- _Work item_: Copy each line of the entries beneath that contains the word "level".

- _Raw data_:

+ + + + + + +

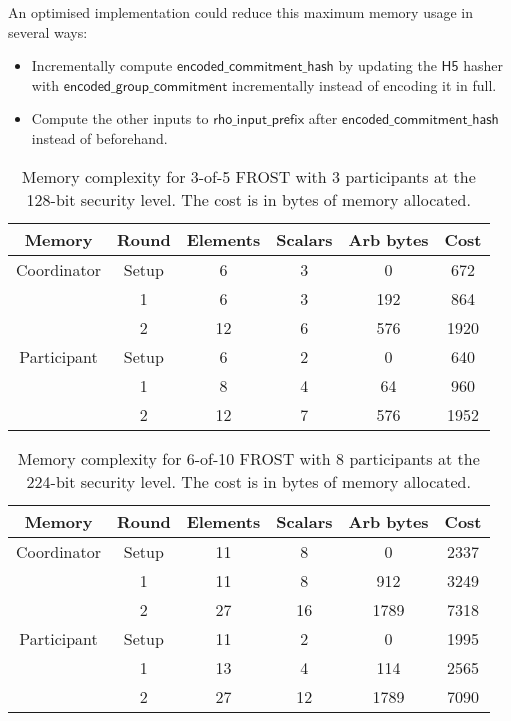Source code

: An optimised implementation could reduce this maximum memory usage in several
ways:

\begin{itemize}
	\item Incrementally compute $\mathsf{encoded\_commitment\_hash}$ by updating
	the $\mathsf{H5}$ hasher with $\mathsf{encoded\_group\_commitment}$
	incrementally instead of encoding it in full.
	\item Compute the other inputs to $\mathsf{rho\_input\_prefix}$ after
	$\mathsf{encoded\_commitment\_hash}$ instead of beforehand.
\end{itemize}

\begin{table}
	\centering
	\begin{tabular}{c c c c c c}
		\toprule
		Memory & Round & Elements & Scalars & Arb bytes & Cost \\ \midrule
		Coordinator & Setup & 6 & 3 & 0 & 672 \\
		            & 1 & 6 & 3 & 192 & 864 \\
		            & 2 & 12 & 6 & 576 & 1920 \\
		\midrule
		Participant & Setup & 6 & 2 & 0 & 640 \\
		            & 1 & 8 & 4 & 64 & 960 \\
		            & 2 & 12 & 7 & 576 & 1952 \\
		\bottomrule
	\end{tabular}
	\caption{Memory complexity for 3-of-5 FROST with 3 participants at the 128-bit security level. The cost is in bytes of memory allocated.}
\end{table}

\begin{table}
	\centering
	\begin{tabular}{c c c c c c}
		\toprule
		Memory & Round & Elements & Scalars & Arb bytes & Cost \\ \midrule
		Coordinator & Setup & 11 & 8 & 0 & 2337 \\
		            & 1 & 11 & 8 & 912 & 3249 \\
		            & 2 & 27 & 16 & 1789 & 7318 \\
		\midrule
		Participant & Setup & 11 & 2 & 0 & 1995 \\
		            & 1 & 13 & 4 & 114 & 2565 \\
		            & 2 & 27 & 12 & 1789 & 7090 \\
		\bottomrule
	\end{tabular}
	\caption{Memory complexity for 6-of-10 FROST with 8 participants at the 224-bit security level. The cost is in bytes of memory allocated.}
\end{table}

+ + + + + + +

- _Solution for this task_:
	\caption{Memory complexity for 3-of-5 FROST with 3 participants at the 128-bit security level. The cost is in bytes of memory allocated.}
	\caption{Memory complexity for 6-of-10 FROST with 8 participants at the 224-bit security level. The cost is in bytes of memory allocated.}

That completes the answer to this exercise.